Stored data entries:
───

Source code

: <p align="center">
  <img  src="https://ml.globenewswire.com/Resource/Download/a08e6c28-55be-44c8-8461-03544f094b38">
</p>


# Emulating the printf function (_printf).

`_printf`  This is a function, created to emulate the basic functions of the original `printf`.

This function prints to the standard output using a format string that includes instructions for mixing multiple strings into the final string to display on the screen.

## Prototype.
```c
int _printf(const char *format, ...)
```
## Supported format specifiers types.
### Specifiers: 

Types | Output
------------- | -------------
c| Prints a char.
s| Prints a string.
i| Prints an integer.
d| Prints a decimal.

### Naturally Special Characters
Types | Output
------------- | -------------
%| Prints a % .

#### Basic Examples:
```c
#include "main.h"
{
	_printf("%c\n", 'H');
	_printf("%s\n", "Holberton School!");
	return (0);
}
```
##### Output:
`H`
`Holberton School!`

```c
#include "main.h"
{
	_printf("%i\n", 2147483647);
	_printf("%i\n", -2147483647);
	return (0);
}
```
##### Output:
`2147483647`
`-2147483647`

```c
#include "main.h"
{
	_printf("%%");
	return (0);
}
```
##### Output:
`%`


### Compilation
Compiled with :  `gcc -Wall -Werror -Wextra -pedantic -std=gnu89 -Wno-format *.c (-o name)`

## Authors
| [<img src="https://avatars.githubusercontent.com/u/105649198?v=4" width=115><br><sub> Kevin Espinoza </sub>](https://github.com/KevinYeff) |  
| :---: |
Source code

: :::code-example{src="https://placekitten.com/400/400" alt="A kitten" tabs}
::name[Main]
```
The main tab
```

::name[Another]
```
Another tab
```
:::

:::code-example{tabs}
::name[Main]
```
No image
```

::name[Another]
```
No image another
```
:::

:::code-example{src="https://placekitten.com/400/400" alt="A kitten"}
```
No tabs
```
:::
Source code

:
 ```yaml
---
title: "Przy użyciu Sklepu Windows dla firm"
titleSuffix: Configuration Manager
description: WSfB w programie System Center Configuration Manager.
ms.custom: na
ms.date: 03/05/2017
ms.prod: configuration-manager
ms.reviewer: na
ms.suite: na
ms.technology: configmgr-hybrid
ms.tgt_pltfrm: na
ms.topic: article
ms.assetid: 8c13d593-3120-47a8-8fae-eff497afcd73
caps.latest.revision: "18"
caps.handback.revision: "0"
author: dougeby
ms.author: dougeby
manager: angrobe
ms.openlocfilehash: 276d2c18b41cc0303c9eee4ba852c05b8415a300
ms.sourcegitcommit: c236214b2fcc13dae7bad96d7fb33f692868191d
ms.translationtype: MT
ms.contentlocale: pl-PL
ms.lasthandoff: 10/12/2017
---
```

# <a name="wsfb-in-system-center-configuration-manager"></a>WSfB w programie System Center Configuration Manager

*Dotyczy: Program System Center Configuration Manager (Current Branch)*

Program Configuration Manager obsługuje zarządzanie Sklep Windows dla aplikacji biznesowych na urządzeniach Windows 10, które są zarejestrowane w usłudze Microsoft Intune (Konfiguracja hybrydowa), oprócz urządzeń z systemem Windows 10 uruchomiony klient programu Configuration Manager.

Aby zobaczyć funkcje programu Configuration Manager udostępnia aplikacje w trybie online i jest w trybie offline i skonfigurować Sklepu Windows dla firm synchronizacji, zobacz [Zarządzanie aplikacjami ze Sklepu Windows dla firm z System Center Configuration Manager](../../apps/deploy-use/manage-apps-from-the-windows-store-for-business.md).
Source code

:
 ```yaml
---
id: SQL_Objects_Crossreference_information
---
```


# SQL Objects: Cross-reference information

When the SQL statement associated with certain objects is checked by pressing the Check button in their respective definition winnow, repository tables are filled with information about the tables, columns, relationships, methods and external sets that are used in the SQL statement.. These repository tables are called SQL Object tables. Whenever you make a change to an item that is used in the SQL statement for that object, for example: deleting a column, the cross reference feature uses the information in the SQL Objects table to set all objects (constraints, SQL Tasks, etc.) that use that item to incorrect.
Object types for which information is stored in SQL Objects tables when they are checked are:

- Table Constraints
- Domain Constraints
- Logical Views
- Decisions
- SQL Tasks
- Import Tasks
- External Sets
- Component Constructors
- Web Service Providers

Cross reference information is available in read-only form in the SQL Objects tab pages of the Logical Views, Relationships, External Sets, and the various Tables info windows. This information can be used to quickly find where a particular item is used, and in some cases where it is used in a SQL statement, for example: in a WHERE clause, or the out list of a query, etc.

───

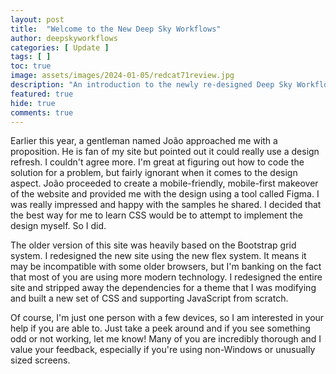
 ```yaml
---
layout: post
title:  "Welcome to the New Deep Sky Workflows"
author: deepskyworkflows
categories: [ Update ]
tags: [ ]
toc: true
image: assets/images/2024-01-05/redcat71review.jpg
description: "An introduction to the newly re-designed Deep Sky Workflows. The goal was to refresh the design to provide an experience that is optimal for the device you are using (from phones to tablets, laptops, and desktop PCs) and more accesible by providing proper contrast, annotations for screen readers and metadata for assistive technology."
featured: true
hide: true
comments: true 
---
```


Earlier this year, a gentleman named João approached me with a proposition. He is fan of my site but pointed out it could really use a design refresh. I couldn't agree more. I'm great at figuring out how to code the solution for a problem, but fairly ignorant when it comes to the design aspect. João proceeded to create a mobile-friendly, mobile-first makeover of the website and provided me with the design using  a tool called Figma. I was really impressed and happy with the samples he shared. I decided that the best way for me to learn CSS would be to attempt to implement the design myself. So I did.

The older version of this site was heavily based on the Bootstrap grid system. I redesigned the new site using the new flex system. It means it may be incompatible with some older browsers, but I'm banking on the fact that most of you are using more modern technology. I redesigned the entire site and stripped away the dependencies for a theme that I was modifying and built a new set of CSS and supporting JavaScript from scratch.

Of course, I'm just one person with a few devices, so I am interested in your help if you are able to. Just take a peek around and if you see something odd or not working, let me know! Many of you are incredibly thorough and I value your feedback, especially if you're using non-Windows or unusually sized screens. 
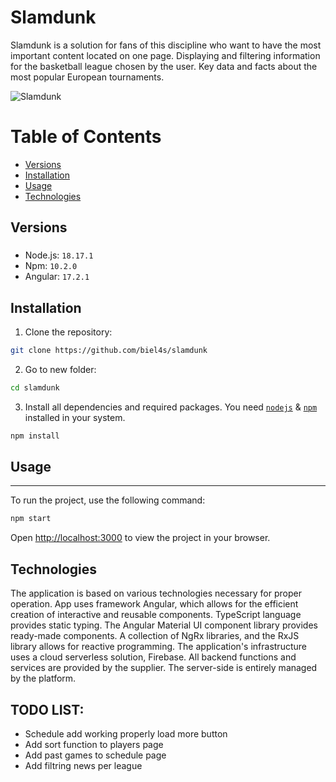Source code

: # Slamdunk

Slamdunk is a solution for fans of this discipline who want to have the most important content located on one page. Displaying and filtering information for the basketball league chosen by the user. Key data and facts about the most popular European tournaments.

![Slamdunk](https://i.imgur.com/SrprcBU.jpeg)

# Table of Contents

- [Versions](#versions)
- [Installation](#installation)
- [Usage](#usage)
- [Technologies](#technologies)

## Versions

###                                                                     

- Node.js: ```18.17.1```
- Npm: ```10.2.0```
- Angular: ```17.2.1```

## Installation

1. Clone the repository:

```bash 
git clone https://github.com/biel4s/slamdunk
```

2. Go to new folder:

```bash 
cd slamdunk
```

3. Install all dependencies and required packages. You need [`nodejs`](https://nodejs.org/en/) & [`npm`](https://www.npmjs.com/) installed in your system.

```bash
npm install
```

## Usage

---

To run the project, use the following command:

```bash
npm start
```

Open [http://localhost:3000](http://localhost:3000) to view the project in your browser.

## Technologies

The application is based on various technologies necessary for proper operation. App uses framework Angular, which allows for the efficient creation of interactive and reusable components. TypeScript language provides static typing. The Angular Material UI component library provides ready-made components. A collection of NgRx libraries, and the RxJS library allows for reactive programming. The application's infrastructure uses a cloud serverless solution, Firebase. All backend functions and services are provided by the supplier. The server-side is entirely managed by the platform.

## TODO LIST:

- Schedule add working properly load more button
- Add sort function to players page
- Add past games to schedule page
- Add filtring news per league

───

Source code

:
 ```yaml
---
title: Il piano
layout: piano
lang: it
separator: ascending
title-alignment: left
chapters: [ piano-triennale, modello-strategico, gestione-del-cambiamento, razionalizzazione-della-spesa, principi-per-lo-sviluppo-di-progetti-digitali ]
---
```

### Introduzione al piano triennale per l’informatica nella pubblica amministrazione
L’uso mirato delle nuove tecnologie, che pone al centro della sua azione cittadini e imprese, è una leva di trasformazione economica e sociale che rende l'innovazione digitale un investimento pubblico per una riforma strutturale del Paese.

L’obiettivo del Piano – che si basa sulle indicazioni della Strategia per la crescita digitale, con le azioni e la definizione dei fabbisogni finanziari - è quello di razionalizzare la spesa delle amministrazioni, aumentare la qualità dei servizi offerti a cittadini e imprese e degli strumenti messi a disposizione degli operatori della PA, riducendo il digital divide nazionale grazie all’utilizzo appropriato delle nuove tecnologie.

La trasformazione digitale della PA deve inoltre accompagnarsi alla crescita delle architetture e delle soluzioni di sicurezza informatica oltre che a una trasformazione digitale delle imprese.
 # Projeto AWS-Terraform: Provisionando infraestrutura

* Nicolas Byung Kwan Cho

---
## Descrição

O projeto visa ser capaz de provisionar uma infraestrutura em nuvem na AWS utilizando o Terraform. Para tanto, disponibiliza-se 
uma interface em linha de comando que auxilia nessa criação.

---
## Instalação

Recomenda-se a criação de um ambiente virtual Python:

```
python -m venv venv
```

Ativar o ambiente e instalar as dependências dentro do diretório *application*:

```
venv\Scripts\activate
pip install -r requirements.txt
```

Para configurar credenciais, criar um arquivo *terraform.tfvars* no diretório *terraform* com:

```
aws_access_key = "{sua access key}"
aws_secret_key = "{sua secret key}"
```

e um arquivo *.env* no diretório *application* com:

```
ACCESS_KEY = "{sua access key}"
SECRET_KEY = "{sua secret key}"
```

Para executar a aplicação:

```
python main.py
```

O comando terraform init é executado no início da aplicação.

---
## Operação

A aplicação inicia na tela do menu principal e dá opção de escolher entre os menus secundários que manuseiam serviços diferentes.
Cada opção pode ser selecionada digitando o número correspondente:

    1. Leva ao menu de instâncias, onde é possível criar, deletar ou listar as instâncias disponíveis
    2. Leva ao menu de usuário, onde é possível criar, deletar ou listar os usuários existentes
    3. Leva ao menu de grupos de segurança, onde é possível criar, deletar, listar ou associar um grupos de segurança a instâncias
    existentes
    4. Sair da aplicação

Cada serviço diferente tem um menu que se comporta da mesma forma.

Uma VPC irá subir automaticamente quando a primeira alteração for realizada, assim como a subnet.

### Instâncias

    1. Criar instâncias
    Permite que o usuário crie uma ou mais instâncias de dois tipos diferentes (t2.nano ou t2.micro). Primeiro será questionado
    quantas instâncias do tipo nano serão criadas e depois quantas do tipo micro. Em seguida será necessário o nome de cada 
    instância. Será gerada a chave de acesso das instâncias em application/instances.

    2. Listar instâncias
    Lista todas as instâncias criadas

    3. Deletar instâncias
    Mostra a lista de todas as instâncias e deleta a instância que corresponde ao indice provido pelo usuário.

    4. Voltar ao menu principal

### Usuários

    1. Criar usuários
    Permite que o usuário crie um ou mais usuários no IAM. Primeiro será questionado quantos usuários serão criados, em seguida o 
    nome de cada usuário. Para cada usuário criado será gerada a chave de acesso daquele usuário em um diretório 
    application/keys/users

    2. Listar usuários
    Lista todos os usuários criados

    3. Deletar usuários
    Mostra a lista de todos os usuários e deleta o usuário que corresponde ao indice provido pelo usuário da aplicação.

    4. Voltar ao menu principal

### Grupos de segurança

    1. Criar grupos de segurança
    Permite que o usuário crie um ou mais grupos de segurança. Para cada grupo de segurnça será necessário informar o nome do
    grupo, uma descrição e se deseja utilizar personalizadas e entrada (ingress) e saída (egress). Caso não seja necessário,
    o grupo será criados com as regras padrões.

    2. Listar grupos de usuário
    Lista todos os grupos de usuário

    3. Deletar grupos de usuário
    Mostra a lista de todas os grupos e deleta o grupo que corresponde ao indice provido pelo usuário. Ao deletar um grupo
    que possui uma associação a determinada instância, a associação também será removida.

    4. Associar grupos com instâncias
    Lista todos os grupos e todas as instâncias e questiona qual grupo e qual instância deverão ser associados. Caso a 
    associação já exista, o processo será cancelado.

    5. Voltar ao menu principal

───

### Task objective
In the records above, locate every line with the string "programie" and copy it.

### Exercise result
description: WSfB w programie System Center Configuration Manager.
# <a name="wsfb-in-system-center-configuration-manager"></a>WSfB w programie System Center Configuration Manager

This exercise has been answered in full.